DIRECTIONS FOR THIS TASK: Only lines containing "grozi" belong in the answer, each copied from the entries below.

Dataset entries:
···

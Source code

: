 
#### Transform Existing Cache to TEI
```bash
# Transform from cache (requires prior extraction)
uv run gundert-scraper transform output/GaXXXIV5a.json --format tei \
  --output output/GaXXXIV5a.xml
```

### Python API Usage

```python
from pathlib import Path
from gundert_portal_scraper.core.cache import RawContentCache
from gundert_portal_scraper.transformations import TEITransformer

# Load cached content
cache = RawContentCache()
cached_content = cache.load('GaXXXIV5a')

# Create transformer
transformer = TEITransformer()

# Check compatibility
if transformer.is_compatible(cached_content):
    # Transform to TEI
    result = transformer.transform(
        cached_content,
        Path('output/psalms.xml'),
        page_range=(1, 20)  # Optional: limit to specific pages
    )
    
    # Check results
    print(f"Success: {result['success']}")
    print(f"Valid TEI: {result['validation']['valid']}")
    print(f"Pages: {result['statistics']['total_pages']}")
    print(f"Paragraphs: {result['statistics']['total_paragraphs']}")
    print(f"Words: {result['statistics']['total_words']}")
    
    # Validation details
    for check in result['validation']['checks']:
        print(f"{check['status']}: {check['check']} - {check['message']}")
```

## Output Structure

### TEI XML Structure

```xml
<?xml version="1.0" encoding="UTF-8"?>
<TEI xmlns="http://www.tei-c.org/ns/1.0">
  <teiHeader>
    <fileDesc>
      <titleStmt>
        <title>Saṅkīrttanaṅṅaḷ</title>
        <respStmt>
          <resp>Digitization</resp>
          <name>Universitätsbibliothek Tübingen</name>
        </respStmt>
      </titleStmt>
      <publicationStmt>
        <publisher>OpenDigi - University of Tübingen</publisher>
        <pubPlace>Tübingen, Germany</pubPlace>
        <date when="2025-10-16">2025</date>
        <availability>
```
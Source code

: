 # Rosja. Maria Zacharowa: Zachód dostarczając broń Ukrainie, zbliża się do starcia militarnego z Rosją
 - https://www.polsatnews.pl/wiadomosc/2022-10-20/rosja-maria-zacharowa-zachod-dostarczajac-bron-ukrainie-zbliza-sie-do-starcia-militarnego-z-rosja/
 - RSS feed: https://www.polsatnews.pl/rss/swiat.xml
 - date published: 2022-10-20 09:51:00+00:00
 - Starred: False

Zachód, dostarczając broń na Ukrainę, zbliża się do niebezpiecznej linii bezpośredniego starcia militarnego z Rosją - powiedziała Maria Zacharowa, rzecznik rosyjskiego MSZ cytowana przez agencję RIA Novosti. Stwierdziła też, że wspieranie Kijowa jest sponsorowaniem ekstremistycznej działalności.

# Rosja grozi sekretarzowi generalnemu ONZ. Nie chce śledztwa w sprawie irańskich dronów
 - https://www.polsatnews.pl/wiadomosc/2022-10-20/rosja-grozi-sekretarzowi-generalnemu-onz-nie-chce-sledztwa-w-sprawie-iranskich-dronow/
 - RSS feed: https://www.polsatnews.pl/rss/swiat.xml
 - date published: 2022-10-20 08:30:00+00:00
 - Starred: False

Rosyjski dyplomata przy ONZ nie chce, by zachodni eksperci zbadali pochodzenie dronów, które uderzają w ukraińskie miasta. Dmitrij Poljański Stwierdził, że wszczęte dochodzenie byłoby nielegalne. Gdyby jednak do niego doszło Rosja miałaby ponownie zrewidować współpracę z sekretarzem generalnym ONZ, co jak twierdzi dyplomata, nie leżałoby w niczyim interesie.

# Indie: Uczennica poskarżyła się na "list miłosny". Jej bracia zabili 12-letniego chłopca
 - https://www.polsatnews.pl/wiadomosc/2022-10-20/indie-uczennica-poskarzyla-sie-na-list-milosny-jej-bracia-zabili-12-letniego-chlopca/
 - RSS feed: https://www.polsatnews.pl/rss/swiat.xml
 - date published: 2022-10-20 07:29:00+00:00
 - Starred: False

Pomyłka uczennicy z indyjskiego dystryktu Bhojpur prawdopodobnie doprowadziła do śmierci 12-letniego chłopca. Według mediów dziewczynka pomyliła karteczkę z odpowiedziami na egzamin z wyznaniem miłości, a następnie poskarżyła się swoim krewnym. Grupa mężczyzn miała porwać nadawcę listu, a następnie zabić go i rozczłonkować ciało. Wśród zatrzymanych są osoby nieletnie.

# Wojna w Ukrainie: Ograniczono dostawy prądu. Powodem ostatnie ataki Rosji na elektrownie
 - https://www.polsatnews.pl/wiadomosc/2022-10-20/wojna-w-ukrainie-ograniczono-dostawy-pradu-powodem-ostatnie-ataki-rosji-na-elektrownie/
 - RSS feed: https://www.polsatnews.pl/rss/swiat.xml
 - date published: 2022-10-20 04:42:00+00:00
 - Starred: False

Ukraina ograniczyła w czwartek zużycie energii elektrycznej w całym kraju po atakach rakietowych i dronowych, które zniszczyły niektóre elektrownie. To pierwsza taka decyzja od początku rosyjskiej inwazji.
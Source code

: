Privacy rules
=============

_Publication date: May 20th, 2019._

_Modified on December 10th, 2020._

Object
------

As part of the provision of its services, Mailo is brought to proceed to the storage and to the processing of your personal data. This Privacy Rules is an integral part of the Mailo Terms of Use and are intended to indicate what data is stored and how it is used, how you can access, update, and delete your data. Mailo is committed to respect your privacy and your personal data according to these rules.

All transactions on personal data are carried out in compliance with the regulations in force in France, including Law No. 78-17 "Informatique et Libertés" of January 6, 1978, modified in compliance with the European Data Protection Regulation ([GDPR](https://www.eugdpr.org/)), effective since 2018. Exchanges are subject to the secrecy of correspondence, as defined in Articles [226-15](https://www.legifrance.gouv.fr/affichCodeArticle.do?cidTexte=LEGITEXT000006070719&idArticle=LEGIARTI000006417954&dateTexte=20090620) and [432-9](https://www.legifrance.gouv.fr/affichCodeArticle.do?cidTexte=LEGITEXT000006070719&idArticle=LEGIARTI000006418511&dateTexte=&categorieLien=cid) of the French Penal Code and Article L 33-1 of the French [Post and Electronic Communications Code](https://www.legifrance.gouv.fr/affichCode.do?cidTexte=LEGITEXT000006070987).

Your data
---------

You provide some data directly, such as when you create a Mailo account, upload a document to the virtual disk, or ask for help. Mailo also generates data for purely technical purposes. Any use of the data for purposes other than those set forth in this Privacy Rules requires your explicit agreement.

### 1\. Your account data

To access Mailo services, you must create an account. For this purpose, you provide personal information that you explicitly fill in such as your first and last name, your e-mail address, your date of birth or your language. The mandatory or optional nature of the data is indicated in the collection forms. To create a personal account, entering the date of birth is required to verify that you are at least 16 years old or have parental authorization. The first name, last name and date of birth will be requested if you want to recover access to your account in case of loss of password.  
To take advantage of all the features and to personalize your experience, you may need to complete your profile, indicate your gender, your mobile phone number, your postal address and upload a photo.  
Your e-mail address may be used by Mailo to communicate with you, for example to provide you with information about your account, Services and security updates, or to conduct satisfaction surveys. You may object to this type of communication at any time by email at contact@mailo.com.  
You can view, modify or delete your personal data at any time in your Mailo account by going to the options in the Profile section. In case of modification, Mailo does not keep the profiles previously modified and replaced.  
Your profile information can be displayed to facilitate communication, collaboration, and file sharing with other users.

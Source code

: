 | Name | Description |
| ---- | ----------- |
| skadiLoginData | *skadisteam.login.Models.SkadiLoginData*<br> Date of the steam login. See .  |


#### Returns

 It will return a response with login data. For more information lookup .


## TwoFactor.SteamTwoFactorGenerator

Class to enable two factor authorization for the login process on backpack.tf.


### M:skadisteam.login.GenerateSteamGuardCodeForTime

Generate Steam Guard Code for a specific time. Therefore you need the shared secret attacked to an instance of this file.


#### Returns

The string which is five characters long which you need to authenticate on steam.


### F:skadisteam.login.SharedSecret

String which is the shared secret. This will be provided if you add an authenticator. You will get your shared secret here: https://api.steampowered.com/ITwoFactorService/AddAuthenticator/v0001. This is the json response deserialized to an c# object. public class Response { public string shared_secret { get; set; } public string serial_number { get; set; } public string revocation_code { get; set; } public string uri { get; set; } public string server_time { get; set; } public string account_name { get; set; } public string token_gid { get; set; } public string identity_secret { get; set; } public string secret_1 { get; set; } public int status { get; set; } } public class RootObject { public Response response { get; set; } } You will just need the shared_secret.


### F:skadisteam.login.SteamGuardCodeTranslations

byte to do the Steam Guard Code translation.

···

EXERCISE ANSWER:
# Rosja grozi sekretarzowi generalnemu ONZ. Nie chce śledztwa w sprawie irańskich dronów
 - https://www.polsatnews.pl/wiadomosc/2022-10-20/rosja-grozi-sekretarzowi-generalnemu-onz-nie-chce-sledztwa-w-sprawie-iranskich-dronow/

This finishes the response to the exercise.